Chub Reynolds

Biographical details
- Born: September 10, 1931 Sioux Falls, South Dakota, U.S.
- Died: October 8, 1990 (aged 59) Roseville, Minnesota, U.S.

Playing career

Basketball
- c. 1951: Augustana (SD)

Coaching career (HC unless noted)

Football
- 1970–1979: Bethel (MN)
- 1980–1988: Northwestern (MN) (assistant)
- 1989–1990: Northwestern (MN)

Baseball
- 1980s: Northwestern (MN)

Head coaching record
- Overall: 46–62 (football)

= Chub Reynolds =

American football and baseball coach (1931–1990)

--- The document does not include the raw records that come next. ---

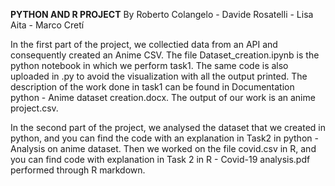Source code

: **PYTHON AND R PROJECT**
By Roberto Colangelo - Davide Rosatelli - Lisa Aita - Marco Cretí

In the first part of the project, we collectied data from an API and consequently created an Anime CSV.
The file Dataset_creation.ipynb is the python notebook in which we perform task1.
The same code is also uploaded in .py to avoid the visualization with all the output printed.
The description of the work done in task1 can be found in Documentation python - Anime dataset creation.docx.
The output of our work is an anime project.csv.

In the second part of the project, we analysed the dataset that we created in python, and you can find the code with an explanation in Task2 in python - Analysis on anime dataset.
Then we worked on the file covid.csv in R, and you can find code with explanation in Task 2 in R - Covid-19 analysis.pdf performed through R markdown. 

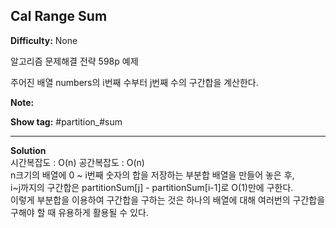 ## Cal Range Sum

**Difficulty:** None

알고리즘 문제해결 전략 598p 예제

주어진 배열 numbers의 i번째 수부터 j번째 수의 구간합을 계산한다.

**Note:**

**Show tag:** \#partition\_#sum

----------------------------------------------

**Solution** <br/>
시간복잡도 : O(n) 공간복잡도 : O(n) <br/>
n크기의 배열에 0 ~ i번째 숫자의 합을 저장하는 부분합 배열을 만들어 놓은 후, <br/>
i~j까지의 구간합은 partitionSum[j] - partitionSum[i-1]로 O(1)만에 구한다. <br/>
이렇게 부분합을 이용하여 구간합을 구하는 것은 하나의 배열에 대해 여러번의 구간합을 구해야 할 때 유용하게 활용될 수 있다. 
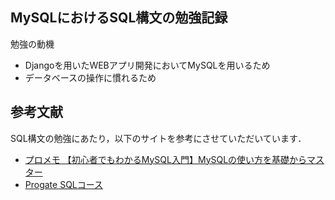 ## MySQLにおけるSQL構文の勉強記録

勉強の動機
- Djangoを用いたWEBアプリ開発においてMySQLを用いるため
- データベースの操作に慣れるため

## 参考文献
SQL構文の勉強にあたり，以下のサイトを参考にさせていただいています．

- [プロメモ 【初心者でもわかるMySQL入門】MySQLの使い方を基礎からマスター](https://prog-8.com/courses/sql)
- [Progate SQLコース](https://26gram.com/mysql)
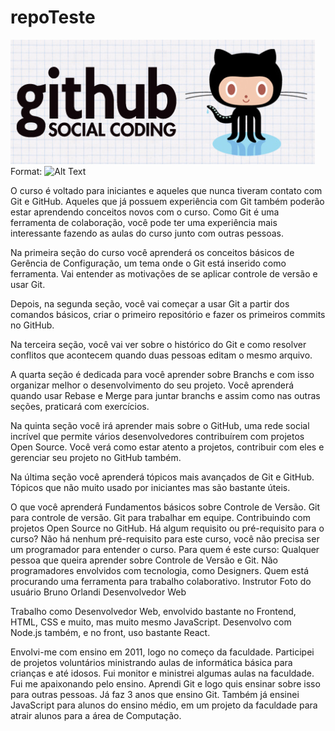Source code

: # repoTeste

![Curso de Git e Github Udemy](/GitHub-Social-Coding.jpg)
Format: ![Alt Text](url)

O curso é voltado para iniciantes e aqueles que nunca tiveram contato com Git e GitHub. Aqueles que já possuem experiência com Git também poderão estar aprendendo conceitos novos com o curso. Como Git é uma ferramenta de colaboração, você pode ter uma experiência mais interessante fazendo as aulas do curso junto com outras pessoas.

Na primeira seção do curso você aprenderá os conceitos básicos de Gerência de Configuração, um tema onde o Git está inserido como ferramenta. Vai entender as motivações de se aplicar controle de versão e usar Git.

Depois, na segunda seção, você vai começar a usar Git a partir dos comandos básicos, criar o primeiro repositório e fazer os primeiros commits no GitHub. 

Na terceira seção, você vai ver sobre o histórico do Git e como resolver conflitos que acontecem quando duas pessoas editam o mesmo arquivo.

A quarta seção é dedicada para você aprender sobre Branchs e com isso organizar melhor o desenvolvimento do seu projeto. Você aprenderá quando usar Rebase e Merge para juntar branchs e assim como nas outras seções, praticará com exercícios.

Na quinta seção você irá aprender mais sobre o GitHub, uma rede social incrível que permite vários desenvolvedores contribuírem com projetos Open Source. Você verá como estar atento a projetos, contribuir com eles e gerenciar seu projeto no GitHub também.

Na última seção você aprenderá tópicos mais avançados de Git e GitHub. Tópicos que não muito usado por iniciantes mas são bastante úteis.

O que você aprenderá
Fundamentos básicos sobre Controle de Versão.
Git para controle de versão.
Git para trabalhar em equipe.
Contribuindo com projetos Open Source no GitHub.
Há algum requisito ou pré-requisito para o curso?
Não há nenhum pré-requisito para este curso, você não precisa ser um programador para entender o curso.
Para quem é este curso:
Qualquer pessoa que queira aprender sobre Controle de Versão e Git.
Não programadores envolvidos com tecnologia, como Designers.
Quem está procurando uma ferramenta para trabalho colaborativo.
Instrutor
Foto do usuário
Bruno Orlandi
Desenvolvedor Web

Trabalho como Desenvolvedor Web, envolvido bastante no Frontend, HTML, CSS e muito, mas muito mesmo JavaScript. Desenvolvo com Node.js também, e no front, uso bastante React.

Envolvi-me com ensino em 2011, logo no começo da faculdade. Participei de projetos voluntários ministrando aulas de informática básica para crianças e até idosos. Fui monitor e ministrei algumas aulas na faculdade. Fui me apaixonando pelo ensino. Aprendi Git e logo quis ensinar sobre isso para outras pessoas. Já faz 3 anos que ensino Git. Também já ensinei JavaScript para alunos do ensino médio, em um projeto da faculdade para atrair alunos para a área de Computação.

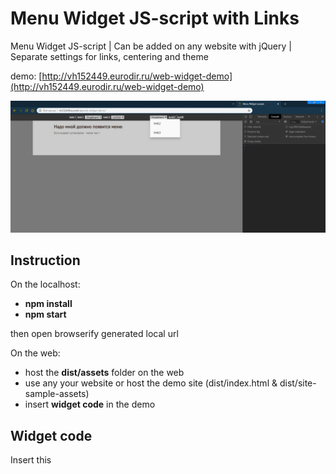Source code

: # Menu Widget JS-script with Links

Menu Widget JS-script | Сan be added on any website with jQuery | Separate settings for links, centering and theme

demo: [http://vh152449.eurodir.ru/web-widget-demo](http://vh152449.eurodir.ru/web-widget-demo)

![Screenshot](Screenshot.jpg)

## Instruction

On the localhost:

- **npm install** 
- **npm start** 

then open browserify generated local url

On the web:

- host the **dist/assets** folder on the web
- use any your website or host the demo site (dist/index.html & dist/site-sample-assets)
- insert **widget code** in the demo

## Widget code

Insert this <script> code in the end of the <body> section on your web site:

![ScreenshotScript](ScreenshotScript.jpg)

you can use settings params, where

- **center** can be "true" or "false", true - will center left and right urls bars
- **theme** can be "dark" and "light", for dark and light appearance
- **left** and rigth links - put the link names and urls, also make dropdowns with links

## Widget js-script & demo page boilerplate

Widget boilerplate uses Gulp, Webpack, Browserify, PostCSS, Stylus, jQuery, ES6 with babel polyfill
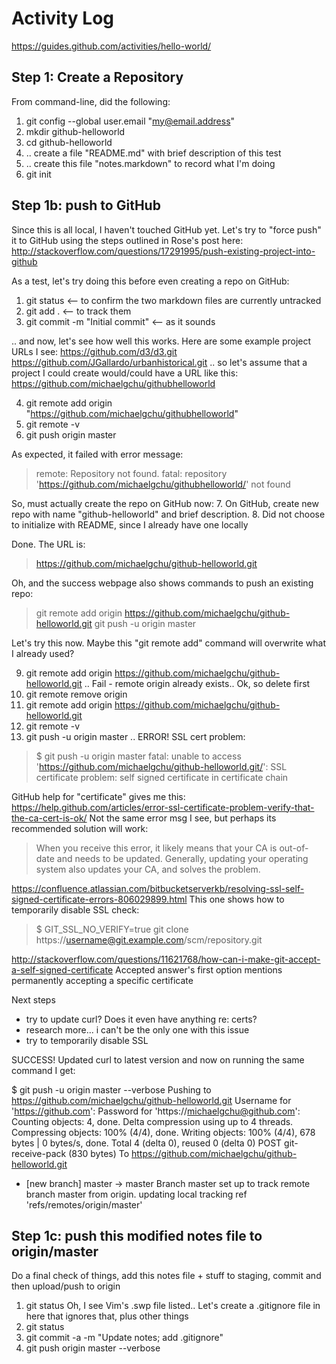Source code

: Activity Log
============
https://guides.github.com/activities/hello-world/

Step 1: Create a Repository
---------------------------
From command-line, did the following:
1. git config --global user.email "my@email.address"
2. mkdir github-helloworld
3. cd github-helloworld
4. .. create a file "README.md" with brief description of this test
5. .. create this file "notes.markdown" to record what I'm doing
6. git init

Step 1b: push to GitHub
-----------------------
Since this is all local, I haven't touched GitHub yet.  Let's try to "force push" it to GitHub using the steps outlined in Rose's post here:
http://stackoverflow.com/questions/17291995/push-existing-project-into-github

As a test, let's try doing this before even creating a repo on GitHub:
1. git status	<-- to confirm the two markdown files are currently untracked
2. git add .	<-- to track them
3. git commit -m "Initial commit"	<-- as it sounds

.. and now, let's see how well this works.  Here are some example project URLs I see:
	https://github.com/d3/d3.git
	https://github.com/JGallardo/urbanhistorical.git
.. so let's assume that a project I could create would/could have a URL like this:
	https://github.com/michaelgchu/githubhelloworld

4. git remote add origin "https://github.com/michaelgchu/githubhelloworld"
5. git remote -v
6. git push origin master

As expected, it failed with error message:
> remote: Repository not found.
> fatal: repository 'https://github.com/michaelgchu/githubhelloworld/' not found

So, must actually create the repo on GitHub now:
7. On GitHub, create new repo with name "github-helloworld" and brief description.
8. Did not choose to initialize with README, since I already have one locally

Done.  The URL is:
> https://github.com/michaelgchu/github-helloworld.git

Oh, and the success webpage also shows commands to push an existing repo:
> git remote add origin https://github.com/michaelgchu/github-helloworld.git
> git push -u origin master

Let's try this now.  Maybe this "git remote add" command will overwrite what I already used?

9. git remote add origin https://github.com/michaelgchu/github-helloworld.git
.. Fail - remote origin already exists.. Ok, so delete first
10. git remote remove origin
11. git remote add origin https://github.com/michaelgchu/github-helloworld.git
12. git remote -v
13. git push -u origin master
.. ERROR!  SSL cert problem:
> $ git push -u origin master
> fatal: unable to access 'https://github.com/michaelgchu/github-helloworld.git/': SSL certificate problem: self signed certificate in certificate chain

GitHub help for "certificate" gives me this:
https://help.github.com/articles/error-ssl-certificate-problem-verify-that-the-ca-cert-is-ok/
Not the same error msg I see, but perhaps its recommended solution will work:
> When you receive this error, it likely means that your CA is out-of-date and needs to be updated. Generally, updating your operating system also updates your CA, and solves the problem.

https://confluence.atlassian.com/bitbucketserverkb/resolving-ssl-self-signed-certificate-errors-806029899.html
This one shows how to temporarily disable SSL check:
> $ GIT_SSL_NO_VERIFY=true git clone https://username@git.example.com/scm/repository.git

http://stackoverflow.com/questions/11621768/how-can-i-make-git-accept-a-self-signed-certificate
Accepted answer's first option mentions permanently accepting a specific certificate

Next steps
* try to update curl?  Does it even have anything re: certs?
* research more... i can't be the only one with this issue
* try to temporarily disable SSL

SUCCESS!  Updated curl to latest version and now on running the same command I get:

$ git push -u origin master --verbose
Pushing to https://github.com/michaelgchu/github-helloworld.git
Username for 'https://github.com':
Password for 'https://michaelgchu@github.com':
Counting objects: 4, done.
Delta compression using up to 4 threads.
Compressing objects: 100% (4/4), done.
Writing objects: 100% (4/4), 678 bytes | 0 bytes/s, done.
Total 4 (delta 0), reused 0 (delta 0)
POST git-receive-pack (830 bytes)
To https://github.com/michaelgchu/github-helloworld.git
 * [new branch]      master -> master
Branch master set up to track remote branch master from origin.
updating local tracking ref 'refs/remotes/origin/master'


Step 1c: push this modified notes file to origin/master
-------------------------------------------------------

Do a final check of things, add this notes file + stuff to staging, commit and then upload/push to origin

1. git status
Oh, I see Vim's .swp file listed.. Let's create a .gitignore file in here that ignores that, plus other things
2. git status
3. git commit -a -m "Update notes; add .gitignore"
4. git push origin master --verbose

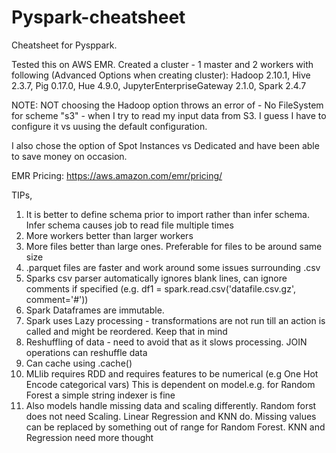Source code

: # Pyspark-cheatsheet

Cheatsheet for Pysppark. 

Tested this on AWS EMR.
Created a cluster - 1 master and 2 workers with following (Advanced Options when creating cluster): Hadoop 2.10.1, Hive 2.3.7, Pig 0.17.0, Hue 4.9.0, JupyterEnterpriseGateway 2.1.0, Spark 2.4.7

NOTE: NOT choosing the Hadoop option throws an error of - No FileSystem for scheme "s3" - when I try to read my input data from S3. I guess I have to configure it vs uusing the default configuration.

I also chose the option of Spot Instances vs Dedicated and have been able to save money on occasion.

EMR Pricing: https://aws.amazon.com/emr/pricing/

TIPs,
1) It is better to define schema prior to import rather than infer schema. Infer schema causes job to read file multiple times
2) More workers better than larger workers
3) More files better than large ones. Preferable for files to be around same size
4) .parquet files are faster and work around some issues surrounding .csv
5) Sparks csv parser automatically ignores blank lines, can ignore comments if specified (e.g. df1 = spark.read.csv('datafile.csv.gz', comment='#'))
6) Spark Dataframes are immutable.
7) Spark uses Lazy processing - transformations are not run till an action is called and might be reordered. Keep that in mind
8) Reshuffling of data - need to avoid that as it slows processing. JOIN operations can reshuffle data
9) Can cache using .cache()
10) MLlib requires RDD and requires features to be numerical (e.g One Hot Encode categorical vars) This is dependent on model.e.g. for Random Forest a simple string indexer is fine
11) Also models handle missing data and scaling differently. Random forst does not need Scaling. Linear Regression and KNN do. Missing values can be replaced by something out of range for Random Forest. KNN and Regression need more thought
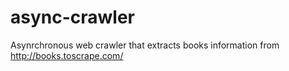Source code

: # async-crawler
Asynrchronous web crawler that extracts books information from http://books.toscrape.com/
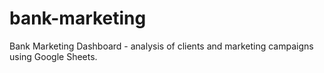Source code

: # bank-marketing
Bank Marketing Dashboard - analysis of clients and marketing campaigns using Google Sheets.
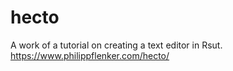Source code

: # hecto

A work of a tutorial on creating a text editor in Rsut.
https://www.philippflenker.com/hecto/

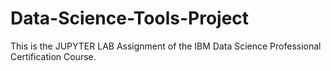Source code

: # Data-Science-Tools-Project
This is the JUPYTER LAB Assignment of the IBM Data Science Professional Certification Course.
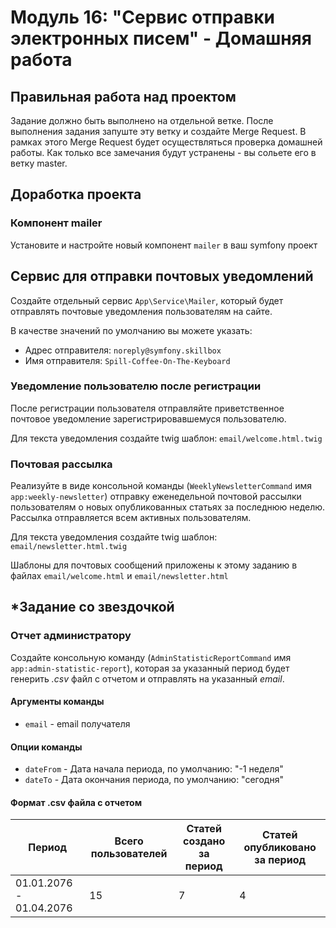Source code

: # Модуль 16: "Сервис отправки электронных писем" - Домашняя работа

## Правильная работа над проектом

Задание должно быть выполнено на отдельной ветке. После выполнения задания запуште эту ветку и создайте Merge Request. В рамках этого Merge Request будет осуществляться проверка домашней работы. Как только все замечания будут устранены - вы сольете его в ветку master.

## Доработка проекта

### Компонент mailer
Установите и настройте новый компонент `mailer` в ваш symfony проект

## Сервис для отправки почтовых уведомлений
Создайте отдельный сервис `App\Service\Mailer`, который будет отправлять почтовые уведомления пользователям на сайте. 

В качестве значений по умолчанию вы можете указать:
- Адрес отправителя: `noreply@symfony.skillbox`
- Имя отправителя: `Spill-Coffee-On-The-Keyboard`

### Уведомление пользователю после регистрации
После регистрации пользователя отправляйте приветственное почтовое уведомление зарегистрировавшемуся пользователю.

Для текста уведомления создайте twig шаблон: `email/welcome.html.twig` 

### Почтовая рассылка
Реализуйте в виде консольной команды (`WeeklyNewsletterCommand` имя `app:weekly-newsletter`)  отправку еженедельной почтовой рассылки пользователям о новых опубликованных статьях за последнюю неделю. Рассылка отправляется всем активных пользователям.

Для текста уведомления создайте twig шаблон: `email/newsletter.html.twig` 

Шаблоны для почтовых сообщений приложены к этому заданию в файлах `email/welcome.html` и `email/newsletter.html`

## *Задание со звездочкой
### Отчет администратору
Создайте консольную команду (`AdminStatisticReportCommand` имя `app:admin-statistic-report`), которая за указанный период будет генерить *.csv* файл с отчетом и отправлять на указанный *email*.
#### Аргументы команды
- `email` - email получателя

#### Опции команды
- `dateFrom` - Дата начала периода, по умолчанию: "-1 неделя"
- `dateTo` - Дата окончания периода, по умолчанию: "сегодня"

#### Формат .csv файла с отчетом

| Период                  | Всего пользователей | Статей создано за период | Статей опубликовано за период |
|-------------------------|---------------------|--------------------------|-------------------------------|
| 01.01.2076 - 01.04.2076 | 15                  | 7                        | 4                             |
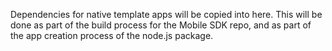 Dependencies for native template apps will be copied into here.  This will be done as part of the build process for the Mobile SDK repo, and as part of the app creation process of the node.js package.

Charles Russell "Chub" Reynolds (September 10, 1931 – October 8, 1990) was an American college football and college baseball coach. He served as the head football coach at Bethel College and Seminary—now known as Bethel University—in Arden Hills, Minnesota from 1970 to 1979 and at Northwestern College—now known as the University of Northwestern – St. Paul—in Roseville, Minnesota from 1988 to 1989, compiling a career college football coaching record of 46–62. In 1980, he became an assistant football and head baseball coach at Northwestern College. Reynolds served as the head football coach for under two seasons—the 1989 season and the 1990 season until his death, just two days after coaching his last game. His coaching record at Northwestern was 10–8.

The school named the football stadium, Reynolds Field, in his honor in 1990.